On Feb. 24, the Associated Students of Willamette University (ASWU) swore in Aidan Lawrence-Devine (‘22) as press secretary, continued to discuss the administrative reinstatement of Willamette’s College Republicans as an ASWU-affiliated club, heard a report on the winter meeting of Willamette’s Board of Trustees from President Giovanni Bautista (‘22), heard an initial presentation from Treasurer Michael Burke (‘23) about raising the mandatory student fee and discussed proposed bills.
During public comment, Juliana Ha (‘25), Lucky Schayngesicht (‘25) and Sarah Henry (‘24) raised concerns about the reinstatement of the College Republicans. Guest speaker Oli Muñoz, dean of students for community care and inclusion, followed up on questions she received at the previous senate meeting regarding her decision to reinstate the club. “I know it’s an unpopular decision, and that most of you hate it,” she said, but said she wants to focus on “education and restoration” and laying groundwork for handling similar situations in the future and working to prevent them from happening. Muñoz said she received a lot of student input and read the investigative report, but just “didn’t agree with what happened.” Muñoz said she is happy to discuss the matter with students, at any length, outside of ASWU.
In preparation for the upcoming spring executive election, ASWU is forming a commission of one senator, one justice, and three appointed members from the student body to run the election. Justice Hollis Mantle (‘25) was approved by the senate to serve on the commission.
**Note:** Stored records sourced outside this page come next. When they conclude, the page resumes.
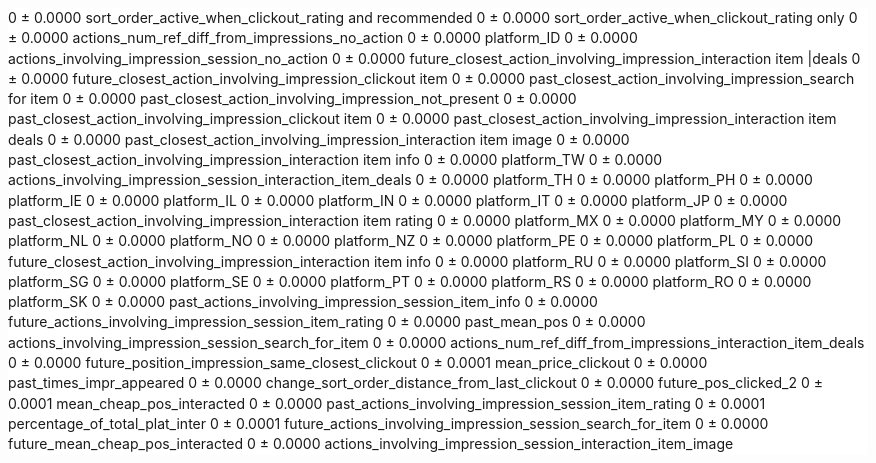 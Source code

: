 <tr><td>0 ± 0.0000     </td><td>sort_order_active_when_clickout_rating and recommended</td></tr>
<tr><td>0 ± 0.0000     </td><td>sort_order_active_when_clickout_rating only</td></tr>
<tr><td>0 ± 0.0000     </td><td>actions_num_ref_diff_from_impressions_no_action</td></tr>
<tr><td>0 ± 0.0000     </td><td>platform_ID</td></tr>
<tr><td>0 ± 0.0000     </td><td>actions_involving_impression_session_no_action</td></tr>
<tr><td>0 ± 0.0000     </td><td>future_closest_action_involving_impression_interaction item  |deals
<tr><td>0 ± 0.0000     </td><td>future_closest_action_involving_impression_clickout item</td></tr>
<tr><td>0 ± 0.0000     </td><td>past_closest_action_involving_impression_search for item</td></tr>
<tr><td>0 ± 0.0000     </td><td>past_closest_action_involving_impression_not_present</td></tr>
<tr><td>0 ± 0.0000     </td><td>past_closest_action_involving_impression_clickout item</td></tr>
<tr><td>0 ± 0.0000     </td><td>past_closest_action_involving_impression_interaction item deals</td></tr>
<tr><td>0 ± 0.0000     </td><td>past_closest_action_involving_impression_interaction item image</td></tr>
<tr><td>0 ± 0.0000     </td><td>past_closest_action_involving_impression_interaction item info</td></tr>
<tr><td>0 ± 0.0000     </td><td>platform_TW</td></tr>
<tr><td>0 ± 0.0000     </td><td>actions_involving_impression_session_interaction_item_deals</td></tr>
<tr><td>0 ± 0.0000     </td><td>platform_TH</td></tr>
<tr><td>0 ± 0.0000     </td><td>platform_PH</td></tr>
<tr><td>0 ± 0.0000     </td><td>platform_IE</td></tr>
<tr><td>0 ± 0.0000     </td><td>platform_IL</td></tr>
<tr><td>0 ± 0.0000     </td><td>platform_IN</td></tr>
<tr><td>0 ± 0.0000     </td><td>platform_IT</td></tr>
<tr><td>0 ± 0.0000     </td><td>platform_JP</td></tr>
<tr><td>0 ± 0.0000     </td><td>past_closest_action_involving_impression_interaction item rating</td></tr>
<tr><td>0 ± 0.0000     </td><td>platform_MX</td></tr>
<tr><td>0 ± 0.0000     </td><td>platform_MY</td></tr>
<tr><td>0 ± 0.0000     </td><td>platform_NL</td></tr>
<tr><td>0 ± 0.0000     </td><td>platform_NO</td></tr>
<tr><td>0 ± 0.0000     </td><td>platform_NZ</td></tr>
<tr><td>0 ± 0.0000     </td><td>platform_PE</td></tr>
<tr><td>0 ± 0.0000     </td><td>platform_PL</td></tr>
<tr><td>0 ± 0.0000     </td><td>future_closest_action_involving_impression_interaction item info</td></tr>
<tr><td>0 ± 0.0000     </td><td>platform_RU</td></tr>
<tr><td>0 ± 0.0000     </td><td>platform_SI</td></tr>
<tr><td>0 ± 0.0000     </td><td>platform_SG</td></tr>
<tr><td>0 ± 0.0000     </td><td>platform_SE</td></tr>
<tr><td>0 ± 0.0000     </td><td>platform_PT</td></tr>
<tr><td>0 ± 0.0000     </td><td>platform_RS</td></tr>
<tr><td>0 ± 0.0000     </td><td>platform_RO</td></tr>
<tr><td>0 ± 0.0000     </td><td>platform_SK</td></tr>
<tr><td>0 ± 0.0000     </td><td>past_actions_involving_impression_session_item_info</td></tr>
<tr><td>0 ± 0.0000     </td><td>future_actions_involving_impression_session_item_rating</td></tr>
<tr><td>0 ± 0.0000     </td><td>past_mean_pos</td></tr>
<tr><td>0 ± 0.0000     </td><td>actions_involving_impression_session_search_for_item</td></tr>
<tr><td>0 ± 0.0000     </td><td>actions_num_ref_diff_from_impressions_interaction_item_deals</td></tr>
<tr><td>0 ± 0.0000     </td><td>future_position_impression_same_closest_clickout</td></tr>
<tr><td>0 ± 0.0001     </td><td>mean_price_clickout</td></tr>
<tr><td>0 ± 0.0000     </td><td>past_times_impr_appeared</td></tr>
<tr><td>0 ± 0.0000     </td><td>change_sort_order_distance_from_last_clickout</td></tr>
<tr><td>0 ± 0.0000     </td><td>future_pos_clicked_2</td></tr>
<tr><td>0 ± 0.0001     </td><td>mean_cheap_pos_interacted</td></tr>
<tr><td>0 ± 0.0000     </td><td>past_actions_involving_impression_session_item_rating</td></tr>
<tr><td>0 ± 0.0001     </td><td>percentage_of_total_plat_inter</td></tr>
<tr><td>0 ± 0.0001     </td><td>future_actions_involving_impression_session_search_for_item</td></tr>
<tr><td>0 ± 0.0000     </td><td>future_mean_cheap_pos_interacted</td></tr>
<tr><td>0 ± 0.0000     </td><td>actions_involving_impression_session_interaction_item_image</td></tr>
As president, Bautista will nominate the three non-ASWU members by March 11. The opportunity to serve on the commission will be advertised by Today @ Willamette and the ASWU Instagram account.
President Bautista shared more feedback he received from surveying the student representatives serving on university committees. “Due to their attention being diverted into all things COVID,” the Bishop Advisory Committee has not met this year, but they “hope to have a more robust committee next year.” The Campus Safety Advisory Committee has also not met this year, but their student representative sent feedback anyways. The representative noted that Montag has been broken into twice this academic year and that “it could happen again,” that there are ongoing concerns around swipe access to campus buildings, and they “perceive a lack of preparedness when it comes to natural disasters and mass casualty events.”
Bautista also relayed information from the recent Board of Trustees meeting about enrollment. As of Feb. 15, 2022, Willamette has sent admit letters to 3,030 applicants, a 16.8% increase over the number of admits, 2,594, at the same time last year. A total of 2,921 admit letters were sent out by Fall 2021, while the university’s target for this fall is 3,250. Bautista reported that the key factors that increase enrollment are financial aid, campus visits and virtual events. To that end, Willamette is offering a $400 travel reimbursement voucher to prospective students from outside Oregon or Washington, and a $500 scholarship for visiting campus for Oregon and Washington students who visited between Oct. and Dec. 2021. Bautista said 80 admitted students used the travel reimbursement and 232 will use the scholarship, and that an “Unpacking the FAFSA” virtual presentation drew over 200 people.
Treasurer Michael Burke (‘23) announced administration has approved his plan to raise the mandatory student fee from $113 to $140, starting next semester. In addition to raising the baseline fee, the proposed change would raise the annual increase to that fee from $1 to $5 per year. Burke explained that the raise is necessary because ASWU’s expenses are “still more than any form of income we can get,” despite student organizations cutting back requests. The proposed increase is still not enough to start covering costs immediately—Burke said it would need to be almost forty dollars higher to make ends meet—but “it’s enough to start covering us in three to five years, assuming enrollment gets better.”
The Collegian asked Burke if ASWU has information on student opinion about raising the fee. “Students don’t want to, which is not shocking,” Burke said. “I very specifically didn’t request a fee increase that we actually need to make ends meet” because “students aren’t excited about paying an additional thirty-six dollars. I wouldn’t be; I’m not particularly excited either, but it’s something I have viewed as, like, needed.”
In an email, Burke said he “will be presenting a more formal presentation on ASWU finances and the fee increase situation next week at senate.”
During senate reports, Senator Athena Marvitz (‘22) gave an update on the senior event, which is now planned to be a grab-and-go on the 2nd floor balcony of the University Center so it can be both in-person and COVID-safe. Marvitz asked for any seniors interested in helping plan the event to get in contact with her.
During new business, the senate unanimously approved two emergency funding requests: one from The Collegian, for $1,218.75, and one from Choice Action Team (CAT), for $458.00.
For the good of the order, Senator Inéz Nieves (‘24) said they will not vote to fund any requests from the College Republicans unless they are reaffiliated through ASWU, and called on her fellow senators to do the same. In response to a question from Senator Forrest Derr (‘24), Holliday explained that the Student Labor Initiative, which would have paid students in ASWU-funded jobs $15 per hour by raising the mandatory student fee, will not be on the ballot during the next ASWU election because “ASWU does not have the jurisdiction to determine who in student leadership positions is an employee, and then also what their pay will be.”